Personal Income Levels – Easy Trends (thru December 2012)
Let’s talk about personal income levels, its importance and the current trends. I’m continuing a feature called “Easy Trends” – a place where I’ll analyze the recent trend for an indicator and discuss whether it is currently going up, down or neither. You can read the basics of my methodology on the FAQ page.
NOTE: You may be reading an outdated analysis. Please visit my latest personal income levels trend analysis for more info.
Quick ‘n Easy
Personal income levels are important for the health of the economy. When people have more income, they spend more, which helps business grow and employ more people … a prosperous circle of event. The group that officially decides whether the economy is growing or shrinking looks at something called “real personal income less transfer payments.” That basically means they take all the income people make and subtract money they get without doing any work, like government benefits. The “real” refers to the fact that this statistic is adjusted for inflation.
Here’s a ten-year chart of the personal income levels (without transfer payments and adjusted for inflation) from the Federal Reserve Bank of St. Louis:
Personal Income Levels Trends and Projections
Below, I will discuss whether industrial production is currently in a trend, when the last confirmed trend was and what that says about projecting the next data point to be released.

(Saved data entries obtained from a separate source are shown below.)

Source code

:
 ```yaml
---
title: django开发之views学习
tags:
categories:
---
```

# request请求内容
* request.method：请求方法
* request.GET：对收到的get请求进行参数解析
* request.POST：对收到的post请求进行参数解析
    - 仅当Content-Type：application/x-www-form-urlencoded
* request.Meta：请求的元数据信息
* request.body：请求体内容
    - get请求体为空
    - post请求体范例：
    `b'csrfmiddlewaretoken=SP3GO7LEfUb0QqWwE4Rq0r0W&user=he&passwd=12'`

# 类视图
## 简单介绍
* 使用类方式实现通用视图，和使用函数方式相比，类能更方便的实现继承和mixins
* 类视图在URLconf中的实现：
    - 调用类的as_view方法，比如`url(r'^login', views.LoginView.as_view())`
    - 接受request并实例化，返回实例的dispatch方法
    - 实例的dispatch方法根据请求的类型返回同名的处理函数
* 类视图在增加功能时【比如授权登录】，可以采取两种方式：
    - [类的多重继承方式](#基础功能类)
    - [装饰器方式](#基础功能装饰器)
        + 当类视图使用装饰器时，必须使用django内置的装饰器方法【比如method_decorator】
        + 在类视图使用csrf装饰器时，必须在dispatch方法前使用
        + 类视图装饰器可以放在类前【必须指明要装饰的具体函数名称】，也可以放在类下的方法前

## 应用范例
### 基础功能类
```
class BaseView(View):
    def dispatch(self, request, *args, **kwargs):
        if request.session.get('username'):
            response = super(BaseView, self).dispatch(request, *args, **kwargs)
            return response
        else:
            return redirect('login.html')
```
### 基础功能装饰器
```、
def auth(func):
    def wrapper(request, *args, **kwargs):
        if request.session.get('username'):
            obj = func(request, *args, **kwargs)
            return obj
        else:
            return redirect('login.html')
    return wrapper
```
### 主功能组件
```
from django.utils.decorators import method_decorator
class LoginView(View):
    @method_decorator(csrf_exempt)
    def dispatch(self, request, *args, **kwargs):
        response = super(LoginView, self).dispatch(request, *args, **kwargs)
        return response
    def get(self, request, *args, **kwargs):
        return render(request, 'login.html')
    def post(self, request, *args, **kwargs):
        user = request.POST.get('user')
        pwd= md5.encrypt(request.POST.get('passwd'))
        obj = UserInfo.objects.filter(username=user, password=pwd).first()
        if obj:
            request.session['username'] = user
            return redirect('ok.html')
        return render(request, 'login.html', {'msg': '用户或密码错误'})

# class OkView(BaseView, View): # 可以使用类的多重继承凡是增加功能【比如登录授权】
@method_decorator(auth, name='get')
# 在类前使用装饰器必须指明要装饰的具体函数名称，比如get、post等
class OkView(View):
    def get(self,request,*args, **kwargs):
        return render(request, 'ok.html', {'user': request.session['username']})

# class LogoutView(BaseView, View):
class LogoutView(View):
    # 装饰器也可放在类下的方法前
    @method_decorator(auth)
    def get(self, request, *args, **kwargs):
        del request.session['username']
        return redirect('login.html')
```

Personal Income Levels Trend Analysis
Quick ‘n Easy
The personal income levels, excluding transfer payments and adjusted for inflation, were rising by about $99.4 billion per month between August and December 2012 – the trend is unconfirmed though. This latest unconfirmed rising trend is super steep, but that’s because of a temporary issue that deals with investors wanting to pay lower taxes on their dividends. Expect early 2013 personal income levels to be unusually low to balance this out and probably leave us with a very slow rise again. Still, an upward slope is a positive development, as rising incomes support consumer spending, which happens to be about 70 percent of the economy.
Current Trend: Aug – Dec 2012 – Unconfirmed upward trend of about $99.4 billion per month, which is about 1.00 percent of the latest figure.
Last Confirmed Trend: Nov 2011 – Jun 2012. During that time, personal income levels were rising by about $28.3 billion per month.
Projected Next Data Point
The next report is for January 2013. If the recent trend (excluding any off trend points) extends perfectly, the next reading of personal income levels will be about $9.903 trillion for January 2013, a decrease of 0.19 percent from the previous month. The surge at the end of 2012 was due to a temporary issue with tax rates on dividends going up in 2013, which caused many companies to issue their dividends early so their shareholders could pay lower taxes. In 2013, we can expect that personal income will suffer early on as a payback for those temporarily-carried-forward payments.
The report for the December 2012 personal income levels showed a massive one-month rise, this time 3.12 percent. We still have an unconfirmed upward trend, although the confidence level is ever so close to the “confirmed” level of 95 percent. The problem with the latest report is that the surge in income is due to a special factor that will not last. Tax rates on dividends (profits that companies pay out to their shareholders) increased in 2013 versus 2012, so many companies were paying out those dividends earlier than usual. As such, this will be a big negative factor for the personal income reports in early 2013. We’ll have to see what the trend looks like after January and February 2013 data are known.
Personal income levels are critical for consumers to be able to continue spending, supporting businesses, which can then turn around and hire more workers. In fact, income is a more significant predictor of consumer spending than things like consumer sentiment or confidence. The fact that this is possibly trending upward now gives me hope that the health of the economy may really have a chance to be good in 2013.